(REQUIRED WORK):
Print the complete set of entries exactly.

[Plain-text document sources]
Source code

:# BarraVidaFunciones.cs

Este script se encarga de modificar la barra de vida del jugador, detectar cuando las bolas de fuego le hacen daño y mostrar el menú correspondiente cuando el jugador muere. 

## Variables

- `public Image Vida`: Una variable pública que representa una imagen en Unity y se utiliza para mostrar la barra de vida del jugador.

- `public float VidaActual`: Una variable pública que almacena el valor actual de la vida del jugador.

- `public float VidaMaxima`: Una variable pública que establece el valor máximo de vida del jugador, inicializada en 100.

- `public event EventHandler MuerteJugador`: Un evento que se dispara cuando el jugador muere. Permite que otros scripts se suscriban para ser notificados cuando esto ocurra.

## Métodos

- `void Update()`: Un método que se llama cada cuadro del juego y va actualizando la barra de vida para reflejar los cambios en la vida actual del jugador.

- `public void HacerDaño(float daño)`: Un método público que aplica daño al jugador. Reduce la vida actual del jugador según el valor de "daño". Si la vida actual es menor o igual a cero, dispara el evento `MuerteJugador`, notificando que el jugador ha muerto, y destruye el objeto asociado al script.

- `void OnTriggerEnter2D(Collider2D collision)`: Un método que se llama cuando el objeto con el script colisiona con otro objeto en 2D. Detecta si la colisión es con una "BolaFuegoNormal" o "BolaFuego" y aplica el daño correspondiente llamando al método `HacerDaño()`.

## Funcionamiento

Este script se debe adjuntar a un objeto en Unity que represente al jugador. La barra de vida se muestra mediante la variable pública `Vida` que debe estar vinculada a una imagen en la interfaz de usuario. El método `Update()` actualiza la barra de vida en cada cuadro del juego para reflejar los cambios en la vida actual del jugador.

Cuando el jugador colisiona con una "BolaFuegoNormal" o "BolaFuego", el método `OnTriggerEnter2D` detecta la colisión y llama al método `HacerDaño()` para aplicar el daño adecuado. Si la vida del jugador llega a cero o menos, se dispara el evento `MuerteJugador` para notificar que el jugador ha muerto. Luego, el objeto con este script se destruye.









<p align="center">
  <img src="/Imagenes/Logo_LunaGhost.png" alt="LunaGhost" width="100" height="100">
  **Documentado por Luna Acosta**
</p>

(SOLUTION):
Source code

:# BarraVidaFunciones.cs

Este script se encarga de modificar la barra de vida del jugador, detectar cuando las bolas de fuego le hacen daño y mostrar el menú correspondiente cuando el jugador muere. 

## Variables

- `public Image Vida`: Una variable pública que representa una imagen en Unity y se utiliza para mostrar la barra de vida del jugador.

- `public float VidaActual`: Una variable pública que almacena el valor actual de la vida del jugador.

- `public float VidaMaxima`: Una variable pública que establece el valor máximo de vida del jugador, inicializada en 100.

- `public event EventHandler MuerteJugador`: Un evento que se dispara cuando el jugador muere. Permite que otros scripts se suscriban para ser notificados cuando esto ocurra.

## Métodos

- `void Update()`: Un método que se llama cada cuadro del juego y va actualizando la barra de vida para reflejar los cambios en la vida actual del jugador.

- `public void HacerDaño(float daño)`: Un método público que aplica daño al jugador. Reduce la vida actual del jugador según el valor de "daño". Si la vida actual es menor o igual a cero, dispara el evento `MuerteJugador`, notificando que el jugador ha muerto, y destruye el objeto asociado al script.

- `void OnTriggerEnter2D(Collider2D collision)`: Un método que se llama cuando el objeto con el script colisiona con otro objeto en 2D. Detecta si la colisión es con una "BolaFuegoNormal" o "BolaFuego" y aplica el daño correspondiente llamando al método `HacerDaño()`.

## Funcionamiento

Este script se debe adjuntar a un objeto en Unity que represente al jugador. La barra de vida se muestra mediante la variable pública `Vida` que debe estar vinculada a una imagen en la interfaz de usuario. El método `Update()` actualiza la barra de vida en cada cuadro del juego para reflejar los cambios en la vida actual del jugador.

Cuando el jugador colisiona con una "BolaFuegoNormal" o "BolaFuego", el método `OnTriggerEnter2D` detecta la colisión y llama al método `HacerDaño()` para aplicar el daño adecuado. Si la vida del jugador llega a cero o menos, se dispara el evento `MuerteJugador` para notificar que el jugador ha muerto. Luego, el objeto con este script se destruye.









<p align="center">
  <img src="/Imagenes/Logo_LunaGhost.png" alt="LunaGhost" width="100" height="100">
  **Documentado por Luna Acosta**
</p>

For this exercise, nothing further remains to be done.